▸ **Your assignment**
When you copy the entries, match them exactly and omit the pictures.

▸ **Data entries**

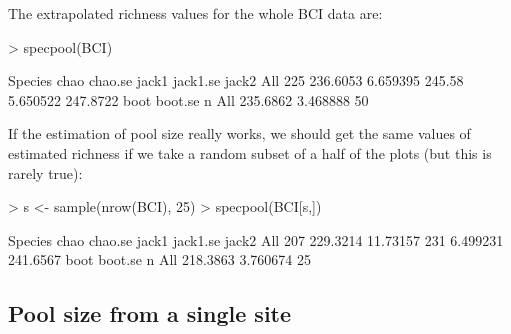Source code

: \documentclass[a4paper,10pt,twocolumn]{article}
\begin{document}
The extrapolated richness values for the whole BCI data are:
\begin{Schunk}
\begin{Sinput}
> specpool(BCI)
\end{Sinput}
\begin{Soutput}
    Species     chao  chao.se  jack1 jack1.se    jack2
All     225 236.6053 6.659395 245.58 5.650522 247.8722
        boot  boot.se  n
All 235.6862 3.468888 50
\end{Soutput}
\end{Schunk}
If the estimation of pool size really works, we should get the same
values of estimated richness if we take a random subset of a half of
the plots (but this is rarely true):
\begin{Schunk}
\begin{Sinput}
> s <- sample(nrow(BCI), 25)
> specpool(BCI[s,])
\end{Sinput}
\begin{Soutput}
    Species     chao  chao.se jack1 jack1.se    jack2
All     207 229.3214 11.73157   231 6.499231 241.6567
        boot  boot.se  n
All 218.3863 3.760674 25
\end{Soutput}
\end{Schunk}

\subsection{Pool size from a single site}
\end{document}
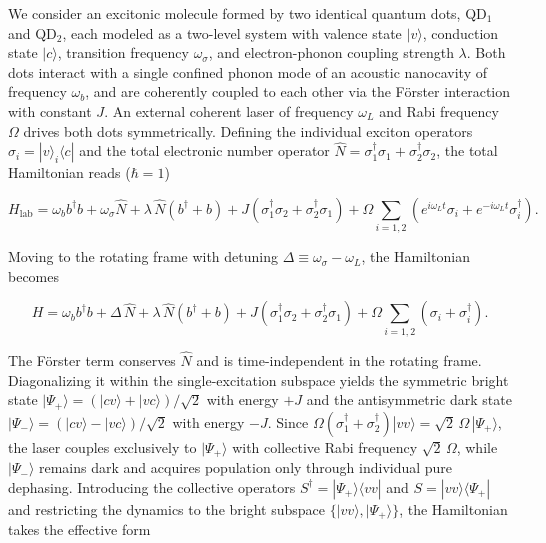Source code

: \documentclass{ws-ijmpb}
\begin{document}
We consider an excitonic molecule formed by two identical quantum dots, QD$_1$ and QD$_2$,
each modeled as a two-level system with valence state $|v\rangle$, conduction state $|c\rangle$,
transition frequency $\omega_\sigma$, and electron-phonon coupling strength $\lambda$. Both dots
interact with a single confined phonon mode of an acoustic nanocavity of frequency $\omega_b$,
and are coherently coupled to each other via the F\"orster interaction with constant $J$. An
external coherent laser of frequency $\omega_L$ and Rabi frequency $\Omega$ drives both dots
symmetrically. Defining the individual exciton operators $\sigma_i = |v\rangle_i\langle c|$ and
the total electronic number operator $\hat{N} = \sigma_1^\dagger\sigma_1 +
\sigma_2^\dagger\sigma_2$, the total Hamiltonian reads ($\hbar = 1$)

\begin{equation}
	H_\mathrm{lab} = \omega_b b^\dagger b + \omega_\sigma \hat{N} + \lambda\,\hat{N}(b^\dagger + b)
	+ J\!\left(\sigma_1^\dagger\sigma_2 + \sigma_2^\dagger\sigma_1\right)
	+ \Omega\sum_{i=1,2}\!\left(e^{i\omega_L t}\sigma_i
	+ e^{-i\omega_L t}\sigma_i^\dagger\right).
	\label{eq:Hlab}
\end{equation}

Moving to the rotating frame with detuning $\Delta \equiv \omega_\sigma - \omega_L$, the
Hamiltonian becomes

\begin{equation}
	H = \omega_b b^\dagger b + \Delta\,\hat{N} + \lambda\,\hat{N}(b^\dagger + b)
	+ J\!\left(\sigma_1^\dagger\sigma_2 + \sigma_2^\dagger\sigma_1\right)
	+ \Omega\sum_{i=1,2}\!\left(\sigma_i + \sigma_i^\dagger\right).
	\label{eq:H}
\end{equation}

The F\"orster term conserves $\hat{N}$ and is time-independent in the rotating frame.
Diagonalizing it within the single-excitation subspace yields the symmetric bright state
$|\Psi_+\rangle = (|cv\rangle + |vc\rangle)/\sqrt{2}$ with energy $+J$ and the antisymmetric
dark state $|\Psi_-\rangle = (|cv\rangle - |vc\rangle)/\sqrt{2}$ with energy $-J$. Since
$\Omega(\sigma_1^\dagger + \sigma_2^\dagger)|vv\rangle = \sqrt{2}\,\Omega\,|\Psi_+\rangle$,
the laser couples exclusively to $|\Psi_+\rangle$ with collective Rabi frequency
$\sqrt{2}\,\Omega$, while $|\Psi_-\rangle$ remains dark and acquires population only through
individual pure dephasing. Introducing the collective operators $S^\dagger =
|\Psi_+\rangle\langle vv|$ and $S = |vv\rangle\langle\Psi_+|$ and restricting the dynamics to
the bright subspace $\{|vv\rangle, |\Psi_+\rangle\}$, the Hamiltonian takes the effective form
\end{document}
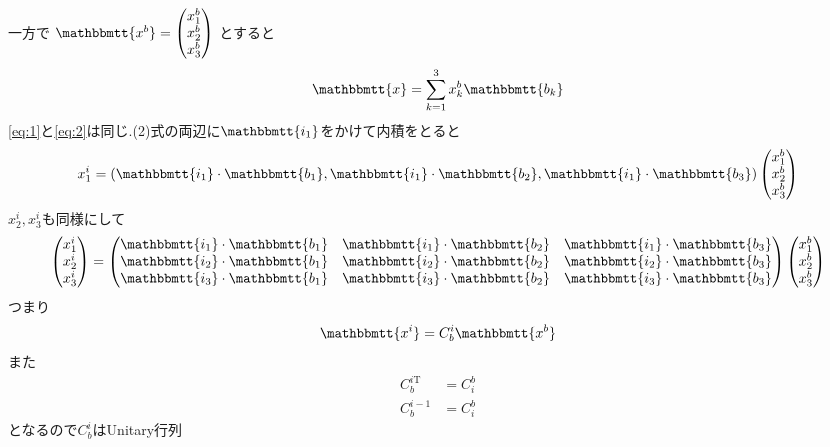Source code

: \documentclass[class=article, crop=false, preview=false, dvipdfmx, a4paper]{standalone}
\begin{document}
一方で
$\mathbbmtt{x^b}=
    \begin{pmatrix}
    	x^b_1\\
        x^b_2\\
        x^b_3\\
    \end{pmatrix}$
とすると
\begin{equation}
\mathbbmtt{x} = \sum_{k=1}^{3} x^b_k \mathbbmtt{b_k}  \label{eq:2}
\end{equation}
\eqref{eq:1}と\eqref{eq:2}は同じ.(2)式の両辺に$\mathbbmtt{i_1}$をかけて内積をとると
\[ x^i_1 =
	\left(
		\mathbbmtt{i_1} \cdot \mathbbmtt{b_1},
        \mathbbmtt{i_1} \cdot \mathbbmtt{b_2},
        \mathbbmtt{i_1} \cdot \mathbbmtt{b_3}
    \right)
	\begin{pmatrix}
    	x^b_1\\
        x^b_2\\
        x^b_3\\
    \end{pmatrix}
\]
$x^i_2, x^i_3$も同様にして
\[
\begin{pmatrix}
	x^i_1\\
    x^i_2\\
    x^i_3\\
\end{pmatrix}
=
\begin{pmatrix}
	\mathbbmtt{i_1} \cdot \mathbbmtt{b_1} & 
    \mathbbmtt{i_1} \cdot \mathbbmtt{b_2} & 
    \mathbbmtt{i_1} \cdot \mathbbmtt{b_3} \\
    \mathbbmtt{i_2} \cdot \mathbbmtt{b_1} &
    \mathbbmtt{i_2} \cdot \mathbbmtt{b_2} &
    \mathbbmtt{i_2} \cdot \mathbbmtt{b_3} \\
    \mathbbmtt{i_3} \cdot \mathbbmtt{b_1} & 
    \mathbbmtt{i_3} \cdot \mathbbmtt{b_2} & 
    \mathbbmtt{i_3} \cdot \mathbbmtt{b_3}
\end{pmatrix}
\begin{pmatrix}
	x^b_1\\
    x^b_2\\
    x^b_3\\
\end{pmatrix}
\]
つまり
\[ \mathbbmtt{x^i} = C^i_b\mathbbmtt{x^b} \]
また
\begin{align}
C_b^{i\mathrm{T}} & = C_i^b \\
C_b^{i-1} & = C^b_i
\end{align}
となるので$C_b^i$はUnitary行列
\end{document}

▸ **Answer below**
Source code

: \documentclass[a4paper,10pt,twocolumn]{article}
\begin{document}
The extrapolated richness values for the whole BCI data are:
\begin{Schunk}
\begin{Sinput}
> specpool(BCI)
\end{Sinput}
\begin{Soutput}
    Species     chao  chao.se  jack1 jack1.se    jack2
All     225 236.6053 6.659395 245.58 5.650522 247.8722
        boot  boot.se  n
All 235.6862 3.468888 50
\end{Soutput}
\end{Schunk}
If the estimation of pool size really works, we should get the same
values of estimated richness if we take a random subset of a half of
the plots (but this is rarely true):
\begin{Schunk}
\begin{Sinput}
> s <- sample(nrow(BCI), 25)
> specpool(BCI[s,])
\end{Sinput}
\begin{Soutput}
    Species     chao  chao.se jack1 jack1.se    jack2
All     207 229.3214 11.73157   231 6.499231 241.6567
        boot  boot.se  n
All 218.3863 3.760674 25
\end{Soutput}
\end{Schunk}

\subsection{Pool size from a single site}
\end{document}
Source code

: \documentclass{ws-ijmpb}
\begin{document}
We consider an excitonic molecule formed by two identical quantum dots, QD$_1$ and QD$_2$,
each modeled as a two-level system with valence state $|v\rangle$, conduction state $|c\rangle$,
transition frequency $\omega_\sigma$, and electron-phonon coupling strength $\lambda$. Both dots
interact with a single confined phonon mode of an acoustic nanocavity of frequency $\omega_b$,
and are coherently coupled to each other via the F\"orster interaction with constant $J$. An
external coherent laser of frequency $\omega_L$ and Rabi frequency $\Omega$ drives both dots
symmetrically. Defining the individual exciton operators $\sigma_i = |v\rangle_i\langle c|$ and
the total electronic number operator $\hat{N} = \sigma_1^\dagger\sigma_1 +
\sigma_2^\dagger\sigma_2$, the total Hamiltonian reads ($\hbar = 1$)

\begin{equation}
	H_\mathrm{lab} = \omega_b b^\dagger b + \omega_\sigma \hat{N} + \lambda\,\hat{N}(b^\dagger + b)
	+ J\!\left(\sigma_1^\dagger\sigma_2 + \sigma_2^\dagger\sigma_1\right)
	+ \Omega\sum_{i=1,2}\!\left(e^{i\omega_L t}\sigma_i
	+ e^{-i\omega_L t}\sigma_i^\dagger\right).
	\label{eq:Hlab}
\end{equation}

Moving to the rotating frame with detuning $\Delta \equiv \omega_\sigma - \omega_L$, the
Hamiltonian becomes

\begin{equation}
	H = \omega_b b^\dagger b + \Delta\,\hat{N} + \lambda\,\hat{N}(b^\dagger + b)
	+ J\!\left(\sigma_1^\dagger\sigma_2 + \sigma_2^\dagger\sigma_1\right)
	+ \Omega\sum_{i=1,2}\!\left(\sigma_i + \sigma_i^\dagger\right).
	\label{eq:H}
\end{equation}

The F\"orster term conserves $\hat{N}$ and is time-independent in the rotating frame.
Diagonalizing it within the single-excitation subspace yields the symmetric bright state
$|\Psi_+\rangle = (|cv\rangle + |vc\rangle)/\sqrt{2}$ with energy $+J$ and the antisymmetric
dark state $|\Psi_-\rangle = (|cv\rangle - |vc\rangle)/\sqrt{2}$ with energy $-J$. Since
$\Omega(\sigma_1^\dagger + \sigma_2^\dagger)|vv\rangle = \sqrt{2}\,\Omega\,|\Psi_+\rangle$,
the laser couples exclusively to $|\Psi_+\rangle$ with collective Rabi frequency
$\sqrt{2}\,\Omega$, while $|\Psi_-\rangle$ remains dark and acquires population only through
individual pure dephasing. Introducing the collective operators $S^\dagger =
|\Psi_+\rangle\langle vv|$ and $S = |vv\rangle\langle\Psi_+|$ and restricting the dynamics to
the bright subspace $\{|vv\rangle, |\Psi_+\rangle\}$, the Hamiltonian takes the effective form
\end{document}
Source code

: \documentclass[class=article, crop=false, preview=false, dvipdfmx, a4paper]{standalone}
\begin{document}
一方で
$\mathbbmtt{x^b}=
    \begin{pmatrix}
    	x^b_1\\
        x^b_2\\
        x^b_3\\
    \end{pmatrix}$
とすると
\begin{equation}
\mathbbmtt{x} = \sum_{k=1}^{3} x^b_k \mathbbmtt{b_k}  \label{eq:2}
\end{equation}
\eqref{eq:1}と\eqref{eq:2}は同じ.(2)式の両辺に$\mathbbmtt{i_1}$をかけて内積をとると
\[ x^i_1 =
	\left(
		\mathbbmtt{i_1} \cdot \mathbbmtt{b_1},
        \mathbbmtt{i_1} \cdot \mathbbmtt{b_2},
        \mathbbmtt{i_1} \cdot \mathbbmtt{b_3}
    \right)
	\begin{pmatrix}
    	x^b_1\\
        x^b_2\\
        x^b_3\\
    \end{pmatrix}
\]
$x^i_2, x^i_3$も同様にして
\[
\begin{pmatrix}
	x^i_1\\
    x^i_2\\
    x^i_3\\
\end{pmatrix}
=
\begin{pmatrix}
	\mathbbmtt{i_1} \cdot \mathbbmtt{b_1} & 
    \mathbbmtt{i_1} \cdot \mathbbmtt{b_2} & 
    \mathbbmtt{i_1} \cdot \mathbbmtt{b_3} \\
    \mathbbmtt{i_2} \cdot \mathbbmtt{b_1} &
    \mathbbmtt{i_2} \cdot \mathbbmtt{b_2} &
    \mathbbmtt{i_2} \cdot \mathbbmtt{b_3} \\
    \mathbbmtt{i_3} \cdot \mathbbmtt{b_1} & 
    \mathbbmtt{i_3} \cdot \mathbbmtt{b_2} & 
    \mathbbmtt{i_3} \cdot \mathbbmtt{b_3}
\end{pmatrix}
\begin{pmatrix}
	x^b_1\\
    x^b_2\\
    x^b_3\\
\end{pmatrix}
\]
つまり
\[ \mathbbmtt{x^i} = C^i_b\mathbbmtt{x^b} \]
また
\begin{align}
C_b^{i\mathrm{T}} & = C_i^b \\
C_b^{i-1} & = C^b_i
\end{align}
となるので$C_b^i$はUnitary行列
\end{document}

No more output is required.